Do not copy the pictures. Write out the lines from the start of the entries through the line containing "### 3.5 arguments".

* [EXTRACTED RECORDS]

=======

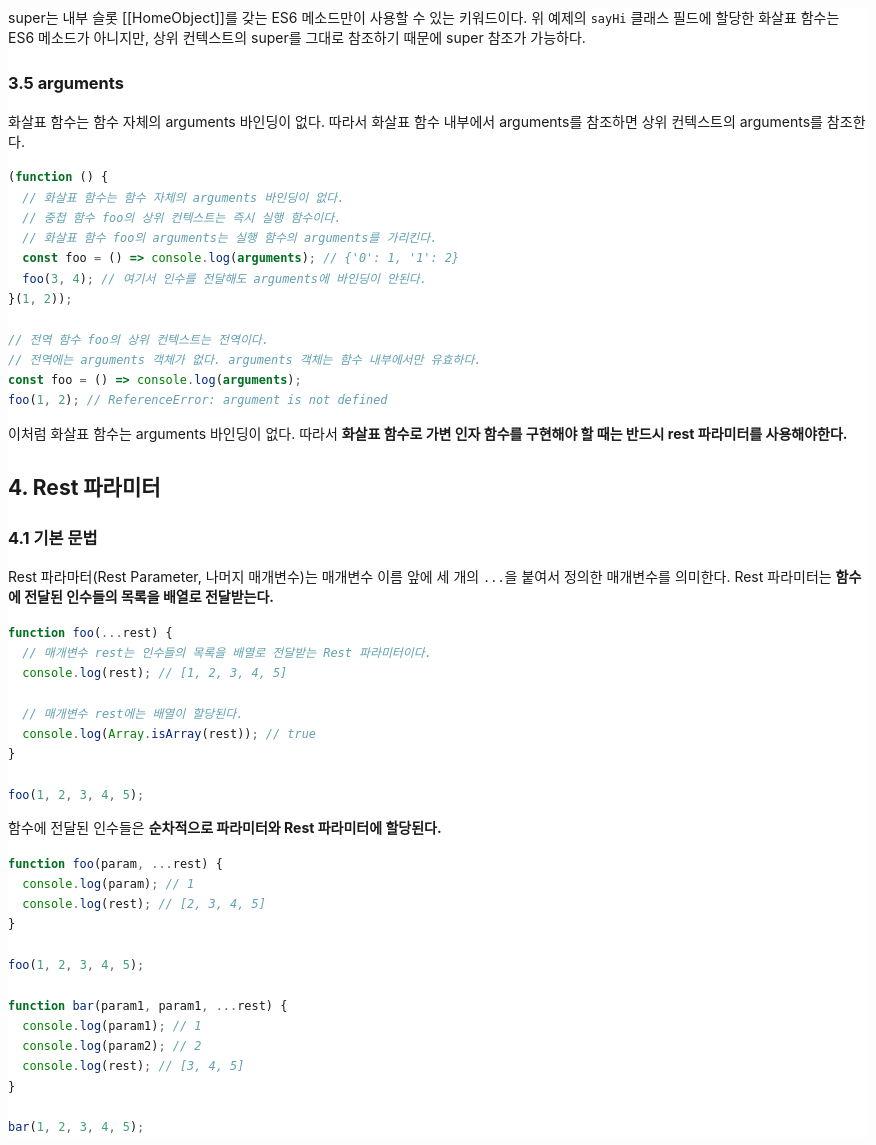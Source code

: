 super는 내부 슬롯 [[HomeObject]]를 갖는 ES6 메소드만이 사용할 수 있는 키워드이다. 위 예제의 `sayHi` 클래스 필드에 할당한 화살표 함수는 ES6 메소드가 아니지만, 상위 컨텍스트의 super를 그대로 참조하기 때문에 super 참조가 가능하다.



### 3.5 arguments

화살표 함수는 함수 자체의 arguments 바인딩이 없다. 따라서 화살표 함수 내부에서 arguments를 참조하면 상위 컨텍스트의 arguments를 참조한다.

```javascript
(function () {
  // 화살표 함수는 함수 자체의 arguments 바인딩이 없다.
  // 중첩 함수 foo의 상위 컨텍스트는 즉시 실행 함수이다.
  // 화살표 함수 foo의 arguments는 실행 함수의 arguments를 가리킨다.
  const foo = () => console.log(arguments); // {'0': 1, '1': 2}
  foo(3, 4); // 여기서 인수를 전달해도 arguments에 바인딩이 안된다.
}(1, 2));

// 전역 함수 foo의 상위 컨텍스트는 전역이다.
// 전역에는 arguments 객체가 없다. arguments 객체는 함수 내부에서만 유효하다.
const foo = () => console.log(arguments);
foo(1, 2); // ReferenceError: argument is not defined
```

이처럼 화살표 함수는 arguments 바인딩이 없다. 따라서 **화살표 함수로 가변 인자 함수를 구현해야 할 때는 반드시 rest 파라미터를 사용해야한다.**



## 4. Rest 파라미터

### 4.1 기본 문법

Rest 파라마터(Rest Parameter, 나머지 매개변수)는 매개변수 이름 앞에 세 개의 `...`을 붙여서 정의한 매개변수를 의미한다. Rest 파라미터는 **함수에 전달된 인수들의 목록을 배열로 전달받는다.**

```javascript
function foo(...rest) {
  // 매개변수 rest는 인수들의 목록을 배열로 전달받는 Rest 파라미터이다.
  console.log(rest); // [1, 2, 3, 4, 5]
  
  // 매개변수 rest에는 배열이 할당된다.
  console.log(Array.isArray(rest)); // true
}

foo(1, 2, 3, 4, 5);
```



함수에 전달된 인수들은 **순차적으로 파라미터와 Rest 파라미터에 할당된다.**

```javascript
function foo(param, ...rest) {
  console.log(param); // 1
  console.log(rest); // [2, 3, 4, 5]
}

foo(1, 2, 3, 4, 5);

function bar(param1, param1, ...rest) {
  console.log(param1); // 1
  console.log(param2); // 2
  console.log(rest); // [3, 4, 5]
}

bar(1, 2, 3, 4, 5);
```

=======

* [RESPONSE TO THE EXERCISE]
Source code

: super는 내부 슬롯 [[HomeObject]]를 갖는 ES6 메소드만이 사용할 수 있는 키워드이다. 위 예제의 `sayHi` 클래스 필드에 할당한 화살표 함수는 ES6 메소드가 아니지만, 상위 컨텍스트의 super를 그대로 참조하기 때문에 super 참조가 가능하다.



### 3.5 arguments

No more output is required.